*** Entries supplied

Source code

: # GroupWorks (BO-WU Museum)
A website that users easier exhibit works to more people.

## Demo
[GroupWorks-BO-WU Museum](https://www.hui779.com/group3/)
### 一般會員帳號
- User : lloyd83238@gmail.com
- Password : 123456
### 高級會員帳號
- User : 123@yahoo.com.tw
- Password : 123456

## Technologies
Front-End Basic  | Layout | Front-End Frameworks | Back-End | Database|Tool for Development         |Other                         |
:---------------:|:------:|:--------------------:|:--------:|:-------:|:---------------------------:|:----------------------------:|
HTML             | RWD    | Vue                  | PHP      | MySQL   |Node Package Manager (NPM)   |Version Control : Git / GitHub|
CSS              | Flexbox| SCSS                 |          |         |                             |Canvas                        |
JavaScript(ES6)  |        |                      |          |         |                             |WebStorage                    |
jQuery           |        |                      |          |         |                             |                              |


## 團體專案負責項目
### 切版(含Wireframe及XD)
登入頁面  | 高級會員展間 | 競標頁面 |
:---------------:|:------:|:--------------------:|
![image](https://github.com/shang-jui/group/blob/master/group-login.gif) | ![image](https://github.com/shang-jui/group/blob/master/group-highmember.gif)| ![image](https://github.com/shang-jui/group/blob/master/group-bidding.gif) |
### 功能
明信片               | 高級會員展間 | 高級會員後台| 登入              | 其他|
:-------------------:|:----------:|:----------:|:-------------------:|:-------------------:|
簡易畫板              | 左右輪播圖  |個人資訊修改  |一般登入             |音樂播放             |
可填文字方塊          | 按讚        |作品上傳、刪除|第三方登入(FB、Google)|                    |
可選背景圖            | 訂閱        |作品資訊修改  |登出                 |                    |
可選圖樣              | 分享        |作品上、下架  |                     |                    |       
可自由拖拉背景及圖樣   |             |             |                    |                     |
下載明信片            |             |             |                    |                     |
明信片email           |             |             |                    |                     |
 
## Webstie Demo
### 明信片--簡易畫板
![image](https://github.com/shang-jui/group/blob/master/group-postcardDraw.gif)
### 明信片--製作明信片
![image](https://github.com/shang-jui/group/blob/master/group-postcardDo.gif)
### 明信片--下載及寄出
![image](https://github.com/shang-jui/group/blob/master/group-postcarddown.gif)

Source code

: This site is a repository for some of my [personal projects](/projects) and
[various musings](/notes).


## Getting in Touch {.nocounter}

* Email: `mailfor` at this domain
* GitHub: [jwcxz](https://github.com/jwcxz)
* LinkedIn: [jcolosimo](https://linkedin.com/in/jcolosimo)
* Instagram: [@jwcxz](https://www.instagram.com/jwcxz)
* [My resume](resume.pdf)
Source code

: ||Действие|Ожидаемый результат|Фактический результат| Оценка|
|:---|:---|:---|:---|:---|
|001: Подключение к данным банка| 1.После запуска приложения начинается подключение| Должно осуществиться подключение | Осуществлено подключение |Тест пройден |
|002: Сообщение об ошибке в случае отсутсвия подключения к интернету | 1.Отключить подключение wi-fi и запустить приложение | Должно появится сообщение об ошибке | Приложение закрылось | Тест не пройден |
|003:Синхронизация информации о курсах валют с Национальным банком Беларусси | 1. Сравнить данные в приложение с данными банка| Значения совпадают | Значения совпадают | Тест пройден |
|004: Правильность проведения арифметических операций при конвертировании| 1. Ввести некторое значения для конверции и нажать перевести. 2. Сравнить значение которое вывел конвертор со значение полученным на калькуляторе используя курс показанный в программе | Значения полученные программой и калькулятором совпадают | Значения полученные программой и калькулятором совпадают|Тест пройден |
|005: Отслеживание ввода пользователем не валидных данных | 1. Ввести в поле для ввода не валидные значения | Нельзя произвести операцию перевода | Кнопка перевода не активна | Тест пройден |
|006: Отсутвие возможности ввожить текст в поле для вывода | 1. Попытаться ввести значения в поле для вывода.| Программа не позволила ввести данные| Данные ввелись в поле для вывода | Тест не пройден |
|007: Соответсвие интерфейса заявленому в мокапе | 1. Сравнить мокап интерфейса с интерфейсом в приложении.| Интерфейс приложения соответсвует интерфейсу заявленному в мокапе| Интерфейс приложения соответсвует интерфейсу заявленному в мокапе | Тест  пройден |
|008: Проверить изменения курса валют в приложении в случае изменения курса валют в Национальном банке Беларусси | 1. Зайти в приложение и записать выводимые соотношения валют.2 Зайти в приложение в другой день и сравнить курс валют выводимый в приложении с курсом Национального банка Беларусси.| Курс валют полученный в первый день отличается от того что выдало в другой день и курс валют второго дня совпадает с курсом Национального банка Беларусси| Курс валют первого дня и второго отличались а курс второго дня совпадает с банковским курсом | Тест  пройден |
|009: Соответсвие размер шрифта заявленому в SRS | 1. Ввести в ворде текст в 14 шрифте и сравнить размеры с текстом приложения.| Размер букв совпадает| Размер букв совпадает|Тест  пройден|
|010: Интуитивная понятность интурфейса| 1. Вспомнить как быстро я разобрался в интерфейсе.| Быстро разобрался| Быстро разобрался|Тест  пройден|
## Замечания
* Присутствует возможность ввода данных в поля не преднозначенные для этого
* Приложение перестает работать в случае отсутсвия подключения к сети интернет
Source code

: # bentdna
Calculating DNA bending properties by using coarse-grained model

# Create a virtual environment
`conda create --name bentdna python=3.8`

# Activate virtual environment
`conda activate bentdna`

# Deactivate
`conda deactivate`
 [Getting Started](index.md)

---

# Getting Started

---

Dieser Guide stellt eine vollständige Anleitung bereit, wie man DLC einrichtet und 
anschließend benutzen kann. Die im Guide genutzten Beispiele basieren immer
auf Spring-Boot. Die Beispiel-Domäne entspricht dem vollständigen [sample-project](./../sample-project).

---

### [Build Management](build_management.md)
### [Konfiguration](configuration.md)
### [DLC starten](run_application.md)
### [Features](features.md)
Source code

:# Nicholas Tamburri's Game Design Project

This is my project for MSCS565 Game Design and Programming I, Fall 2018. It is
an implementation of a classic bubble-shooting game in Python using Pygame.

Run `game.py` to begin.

******

What is needed ->
Restate every entry above word for word.

Solution below ->
Source code

: # GroupWorks (BO-WU Museum)
A website that users easier exhibit works to more people.

## Demo
[GroupWorks-BO-WU Museum](https://www.hui779.com/group3/)
### 一般會員帳號
- User : lloyd83238@gmail.com
- Password : 123456
### 高級會員帳號
- User : 123@yahoo.com.tw
- Password : 123456

## Technologies
Front-End Basic  | Layout | Front-End Frameworks | Back-End | Database|Tool for Development         |Other                         |
:---------------:|:------:|:--------------------:|:--------:|:-------:|:---------------------------:|:----------------------------:|
HTML             | RWD    | Vue                  | PHP      | MySQL   |Node Package Manager (NPM)   |Version Control : Git / GitHub|
CSS              | Flexbox| SCSS                 |          |         |                             |Canvas                        |
JavaScript(ES6)  |        |                      |          |         |                             |WebStorage                    |
jQuery           |        |                      |          |         |                             |                              |


## 團體專案負責項目
### 切版(含Wireframe及XD)
登入頁面  | 高級會員展間 | 競標頁面 |
:---------------:|:------:|:--------------------:|
![image](https://github.com/shang-jui/group/blob/master/group-login.gif) | ![image](https://github.com/shang-jui/group/blob/master/group-highmember.gif)| ![image](https://github.com/shang-jui/group/blob/master/group-bidding.gif) |
### 功能
明信片               | 高級會員展間 | 高級會員後台| 登入              | 其他|
:-------------------:|:----------:|:----------:|:-------------------:|:-------------------:|
簡易畫板              | 左右輪播圖  |個人資訊修改  |一般登入             |音樂播放             |
可填文字方塊          | 按讚        |作品上傳、刪除|第三方登入(FB、Google)|                    |
可選背景圖            | 訂閱        |作品資訊修改  |登出                 |                    |
可選圖樣              | 分享        |作品上、下架  |                     |                    |       
可自由拖拉背景及圖樣   |             |             |                    |                     |
下載明信片            |             |             |                    |                     |
明信片email           |             |             |                    |                     |
 
## Webstie Demo
### 明信片--簡易畫板
![image](https://github.com/shang-jui/group/blob/master/group-postcardDraw.gif)
### 明信片--製作明信片
![image](https://github.com/shang-jui/group/blob/master/group-postcardDo.gif)
### 明信片--下載及寄出
![image](https://github.com/shang-jui/group/blob/master/group-postcarddown.gif)

Source code

: This site is a repository for some of my [personal projects](/projects) and
[various musings](/notes).


## Getting in Touch {.nocounter}

* Email: `mailfor` at this domain
* GitHub: [jwcxz](https://github.com/jwcxz)
* LinkedIn: [jcolosimo](https://linkedin.com/in/jcolosimo)
* Instagram: [@jwcxz](https://www.instagram.com/jwcxz)
* [My resume](resume.pdf)
Source code

: ||Действие|Ожидаемый результат|Фактический результат| Оценка|
|:---|:---|:---|:---|:---|
|001: Подключение к данным банка| 1.После запуска приложения начинается подключение| Должно осуществиться подключение | Осуществлено подключение |Тест пройден |
|002: Сообщение об ошибке в случае отсутсвия подключения к интернету | 1.Отключить подключение wi-fi и запустить приложение | Должно появится сообщение об ошибке | Приложение закрылось | Тест не пройден |
|003:Синхронизация информации о курсах валют с Национальным банком Беларусси | 1. Сравнить данные в приложение с данными банка| Значения совпадают | Значения совпадают | Тест пройден |
|004: Правильность проведения арифметических операций при конвертировании| 1. Ввести некторое значения для конверции и нажать перевести. 2. Сравнить значение которое вывел конвертор со значение полученным на калькуляторе используя курс показанный в программе | Значения полученные программой и калькулятором совпадают | Значения полученные программой и калькулятором совпадают|Тест пройден |
|005: Отслеживание ввода пользователем не валидных данных | 1. Ввести в поле для ввода не валидные значения | Нельзя произвести операцию перевода | Кнопка перевода не активна | Тест пройден |
|006: Отсутвие возможности ввожить текст в поле для вывода | 1. Попытаться ввести значения в поле для вывода.| Программа не позволила ввести данные| Данные ввелись в поле для вывода | Тест не пройден |
|007: Соответсвие интерфейса заявленому в мокапе | 1. Сравнить мокап интерфейса с интерфейсом в приложении.| Интерфейс приложения соответсвует интерфейсу заявленному в мокапе| Интерфейс приложения соответсвует интерфейсу заявленному в мокапе | Тест  пройден |
|008: Проверить изменения курса валют в приложении в случае изменения курса валют в Национальном банке Беларусси | 1. Зайти в приложение и записать выводимые соотношения валют.2 Зайти в приложение в другой день и сравнить курс валют выводимый в приложении с курсом Национального банка Беларусси.| Курс валют полученный в первый день отличается от того что выдало в другой день и курс валют второго дня совпадает с курсом Национального банка Беларусси| Курс валют первого дня и второго отличались а курс второго дня совпадает с банковским курсом | Тест  пройден |
|009: Соответсвие размер шрифта заявленому в SRS | 1. Ввести в ворде текст в 14 шрифте и сравнить размеры с текстом приложения.| Размер букв совпадает| Размер букв совпадает|Тест  пройден|
|010: Интуитивная понятность интурфейса| 1. Вспомнить как быстро я разобрался в интерфейсе.| Быстро разобрался| Быстро разобрался|Тест  пройден|
## Замечания
* Присутствует возможность ввода данных в поля не преднозначенные для этого
* Приложение перестает работать в случае отсутсвия подключения к сети интернет
Source code

: # bentdna
Calculating DNA bending properties by using coarse-grained model

# Create a virtual environment
`conda create --name bentdna python=3.8`

# Activate virtual environment
`conda activate bentdna`

# Deactivate
`conda deactivate`
 [Getting Started](index.md)

---

# Getting Started

---

Dieser Guide stellt eine vollständige Anleitung bereit, wie man DLC einrichtet und 
anschließend benutzen kann. Die im Guide genutzten Beispiele basieren immer
auf Spring-Boot. Die Beispiel-Domäne entspricht dem vollständigen [sample-project](./../sample-project).

---

### [Build Management](build_management.md)
### [Konfiguration](configuration.md)
### [DLC starten](run_application.md)
### [Features](features.md)
Source code

:# Nicholas Tamburri's Game Design Project

This is my project for MSCS565 Game Design and Programming I, Fall 2018. It is
an implementation of a classic bubble-shooting game in Python using Pygame.

Run `game.py` to begin.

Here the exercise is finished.